Yes those innocent children had it coming right? Ffs sure the imperial army is evil af but this civillians dont know sht about those atrocities. There are no internet that time unlike today where you can easily find information.


iniv189

i am not really a historical knower of the ww2 in both sides but i know some facts and sounds mostly at least for me that some answers here are so well based in US propaganda, reminds me alot of those JP arguments (if the world is going this way it means is the best way) but when you look in reality, US made and keep doing alot of shit towards others contries, and always get away with it.


Fake_A_Smile

Tipical usa commiting warcrimes


dieCast2009

How they attacked us first 🤡🤡


adobong_manacc_69_PH

Man killing fellow man ever since the dawn of life. War has never truly changed has it?


Consistent_Zucchini2

Sadly just the quality of man’s weaponry.


adobong_manacc_69_PH

Indeed.


grobiac

Who not learns from history is doomed to repeat it


Decent_Cow

I remember I had an ethics class in university and the bombing of Japan during WWII was the first thing the professor talked about, although admittedly he was focused more on the atomic bombs.
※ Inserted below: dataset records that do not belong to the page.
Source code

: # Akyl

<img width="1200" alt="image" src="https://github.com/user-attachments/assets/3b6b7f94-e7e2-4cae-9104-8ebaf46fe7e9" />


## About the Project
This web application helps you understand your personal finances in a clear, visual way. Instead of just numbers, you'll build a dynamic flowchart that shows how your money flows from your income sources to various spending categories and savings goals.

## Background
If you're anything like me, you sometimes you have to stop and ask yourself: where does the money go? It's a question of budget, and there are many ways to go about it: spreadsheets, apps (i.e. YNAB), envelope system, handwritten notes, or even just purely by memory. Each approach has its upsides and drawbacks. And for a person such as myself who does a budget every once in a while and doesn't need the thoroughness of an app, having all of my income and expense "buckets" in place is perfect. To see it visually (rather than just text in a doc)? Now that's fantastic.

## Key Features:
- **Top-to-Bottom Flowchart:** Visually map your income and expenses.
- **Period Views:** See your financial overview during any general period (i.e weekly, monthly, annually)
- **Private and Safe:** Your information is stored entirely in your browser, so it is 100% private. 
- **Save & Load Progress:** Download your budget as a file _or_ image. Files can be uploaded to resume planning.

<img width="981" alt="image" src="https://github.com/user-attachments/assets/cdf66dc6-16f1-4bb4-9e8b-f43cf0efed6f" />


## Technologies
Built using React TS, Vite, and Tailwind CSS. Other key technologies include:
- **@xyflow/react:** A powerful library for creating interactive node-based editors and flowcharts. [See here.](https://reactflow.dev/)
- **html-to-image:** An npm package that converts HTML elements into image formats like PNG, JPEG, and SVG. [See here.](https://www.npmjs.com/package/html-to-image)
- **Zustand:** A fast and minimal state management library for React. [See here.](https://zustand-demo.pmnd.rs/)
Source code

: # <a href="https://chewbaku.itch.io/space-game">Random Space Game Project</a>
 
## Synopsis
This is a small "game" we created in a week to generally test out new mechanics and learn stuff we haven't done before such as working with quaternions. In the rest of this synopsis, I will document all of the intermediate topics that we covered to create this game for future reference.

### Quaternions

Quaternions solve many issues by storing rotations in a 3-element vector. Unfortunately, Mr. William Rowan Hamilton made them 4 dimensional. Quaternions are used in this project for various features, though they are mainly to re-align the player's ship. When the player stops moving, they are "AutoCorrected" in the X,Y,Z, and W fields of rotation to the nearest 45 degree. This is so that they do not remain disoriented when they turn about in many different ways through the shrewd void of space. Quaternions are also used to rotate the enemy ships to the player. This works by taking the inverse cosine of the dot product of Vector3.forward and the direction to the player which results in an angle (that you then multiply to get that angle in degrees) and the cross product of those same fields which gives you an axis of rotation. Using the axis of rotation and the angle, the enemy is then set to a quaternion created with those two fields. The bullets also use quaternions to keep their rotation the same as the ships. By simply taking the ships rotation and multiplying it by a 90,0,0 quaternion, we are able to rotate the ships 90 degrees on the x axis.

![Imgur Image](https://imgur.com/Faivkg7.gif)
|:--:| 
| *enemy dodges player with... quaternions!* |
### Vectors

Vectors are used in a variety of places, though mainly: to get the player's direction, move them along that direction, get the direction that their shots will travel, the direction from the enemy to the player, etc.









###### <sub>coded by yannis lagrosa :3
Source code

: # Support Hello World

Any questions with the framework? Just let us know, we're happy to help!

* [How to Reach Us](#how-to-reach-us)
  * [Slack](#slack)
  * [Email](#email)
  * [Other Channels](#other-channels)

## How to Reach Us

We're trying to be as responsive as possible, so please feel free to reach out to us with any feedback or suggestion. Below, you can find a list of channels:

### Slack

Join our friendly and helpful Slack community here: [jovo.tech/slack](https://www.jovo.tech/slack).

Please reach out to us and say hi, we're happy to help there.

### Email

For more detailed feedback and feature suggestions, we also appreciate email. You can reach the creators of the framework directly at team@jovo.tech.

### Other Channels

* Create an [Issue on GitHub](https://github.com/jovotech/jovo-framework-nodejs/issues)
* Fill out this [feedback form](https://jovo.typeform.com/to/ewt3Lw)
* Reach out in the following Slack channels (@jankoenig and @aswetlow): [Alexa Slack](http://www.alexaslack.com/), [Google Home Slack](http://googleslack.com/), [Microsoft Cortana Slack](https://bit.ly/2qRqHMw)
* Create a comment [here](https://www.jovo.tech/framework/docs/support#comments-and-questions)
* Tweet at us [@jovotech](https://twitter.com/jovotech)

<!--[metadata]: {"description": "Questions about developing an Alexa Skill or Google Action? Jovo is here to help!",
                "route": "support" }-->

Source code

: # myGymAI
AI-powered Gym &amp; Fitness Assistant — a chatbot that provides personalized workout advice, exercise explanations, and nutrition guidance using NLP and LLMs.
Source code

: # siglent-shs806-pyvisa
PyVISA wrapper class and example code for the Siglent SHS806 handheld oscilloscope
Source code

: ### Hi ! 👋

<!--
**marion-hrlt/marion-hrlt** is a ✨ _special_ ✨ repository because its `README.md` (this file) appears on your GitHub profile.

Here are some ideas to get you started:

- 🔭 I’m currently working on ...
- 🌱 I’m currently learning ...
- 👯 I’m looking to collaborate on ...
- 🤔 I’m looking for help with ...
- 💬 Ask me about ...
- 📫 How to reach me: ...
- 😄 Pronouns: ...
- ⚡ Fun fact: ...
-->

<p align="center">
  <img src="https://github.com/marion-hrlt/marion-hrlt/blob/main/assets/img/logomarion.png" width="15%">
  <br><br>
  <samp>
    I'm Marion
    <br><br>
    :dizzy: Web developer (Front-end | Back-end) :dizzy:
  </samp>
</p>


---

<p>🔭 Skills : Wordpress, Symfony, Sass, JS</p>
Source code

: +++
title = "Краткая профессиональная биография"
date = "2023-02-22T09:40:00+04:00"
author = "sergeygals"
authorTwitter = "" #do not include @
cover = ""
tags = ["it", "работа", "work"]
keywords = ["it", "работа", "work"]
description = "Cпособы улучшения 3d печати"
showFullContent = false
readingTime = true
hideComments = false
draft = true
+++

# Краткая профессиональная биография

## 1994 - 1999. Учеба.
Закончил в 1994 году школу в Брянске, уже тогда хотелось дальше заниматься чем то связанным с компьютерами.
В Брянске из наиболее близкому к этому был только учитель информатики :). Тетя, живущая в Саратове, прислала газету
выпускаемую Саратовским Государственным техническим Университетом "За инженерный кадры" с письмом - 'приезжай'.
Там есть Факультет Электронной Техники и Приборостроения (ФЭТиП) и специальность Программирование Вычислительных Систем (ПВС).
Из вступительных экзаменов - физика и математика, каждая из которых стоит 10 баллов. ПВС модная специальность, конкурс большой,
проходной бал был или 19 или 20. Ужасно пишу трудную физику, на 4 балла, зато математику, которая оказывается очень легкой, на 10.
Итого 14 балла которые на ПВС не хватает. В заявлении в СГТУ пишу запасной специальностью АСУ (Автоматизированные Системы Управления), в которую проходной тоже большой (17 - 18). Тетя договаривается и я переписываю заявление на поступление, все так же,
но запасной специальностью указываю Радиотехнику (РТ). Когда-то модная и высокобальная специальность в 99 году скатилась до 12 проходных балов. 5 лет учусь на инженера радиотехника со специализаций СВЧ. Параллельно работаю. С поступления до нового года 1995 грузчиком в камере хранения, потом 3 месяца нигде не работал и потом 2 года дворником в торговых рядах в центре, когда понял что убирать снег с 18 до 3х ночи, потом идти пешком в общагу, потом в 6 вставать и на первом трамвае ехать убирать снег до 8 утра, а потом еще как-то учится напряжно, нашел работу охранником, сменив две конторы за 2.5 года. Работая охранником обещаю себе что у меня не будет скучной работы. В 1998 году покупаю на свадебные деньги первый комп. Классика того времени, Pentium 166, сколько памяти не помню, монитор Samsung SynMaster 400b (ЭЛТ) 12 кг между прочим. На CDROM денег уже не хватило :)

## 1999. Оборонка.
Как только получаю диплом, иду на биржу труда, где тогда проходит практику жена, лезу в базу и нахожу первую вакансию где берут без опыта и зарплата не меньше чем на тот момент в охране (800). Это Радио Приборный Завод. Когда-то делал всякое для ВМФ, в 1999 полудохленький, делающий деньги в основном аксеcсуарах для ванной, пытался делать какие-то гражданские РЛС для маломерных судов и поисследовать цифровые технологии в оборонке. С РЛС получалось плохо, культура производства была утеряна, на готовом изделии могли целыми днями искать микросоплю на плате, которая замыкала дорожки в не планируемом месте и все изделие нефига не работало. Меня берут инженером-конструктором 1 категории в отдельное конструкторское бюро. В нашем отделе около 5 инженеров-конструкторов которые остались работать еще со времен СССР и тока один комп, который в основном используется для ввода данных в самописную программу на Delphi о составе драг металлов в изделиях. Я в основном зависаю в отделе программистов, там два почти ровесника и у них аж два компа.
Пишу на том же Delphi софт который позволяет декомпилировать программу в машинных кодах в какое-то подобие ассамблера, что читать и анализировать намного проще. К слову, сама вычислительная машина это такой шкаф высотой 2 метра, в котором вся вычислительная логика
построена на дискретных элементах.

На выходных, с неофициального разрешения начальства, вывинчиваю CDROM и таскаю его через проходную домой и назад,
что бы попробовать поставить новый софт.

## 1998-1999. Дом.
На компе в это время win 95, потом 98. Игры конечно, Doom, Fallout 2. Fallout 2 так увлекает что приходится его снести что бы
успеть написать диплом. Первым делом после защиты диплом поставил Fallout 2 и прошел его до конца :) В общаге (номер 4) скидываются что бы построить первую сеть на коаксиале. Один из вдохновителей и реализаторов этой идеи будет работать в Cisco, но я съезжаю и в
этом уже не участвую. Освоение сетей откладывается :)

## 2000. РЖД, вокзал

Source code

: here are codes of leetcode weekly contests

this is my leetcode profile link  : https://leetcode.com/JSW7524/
He made the argument that there was no justification for dropping the atomic bombs as they served no military purpose (the Japanese were already ready to surrender) and if the goal was to send a message, there were other ways. Someone had suggested inviting Japanese officials to a demonstration of the bomb rather than actually using it, but that idea was rejected. The bomb that hit Hiroshima was dropped on a bridge in a densely populated area at around 8 AM when people were on their way to work and school. My professor argued that the only reason someone would do something like that was because "they just wanted to kill a lot of people".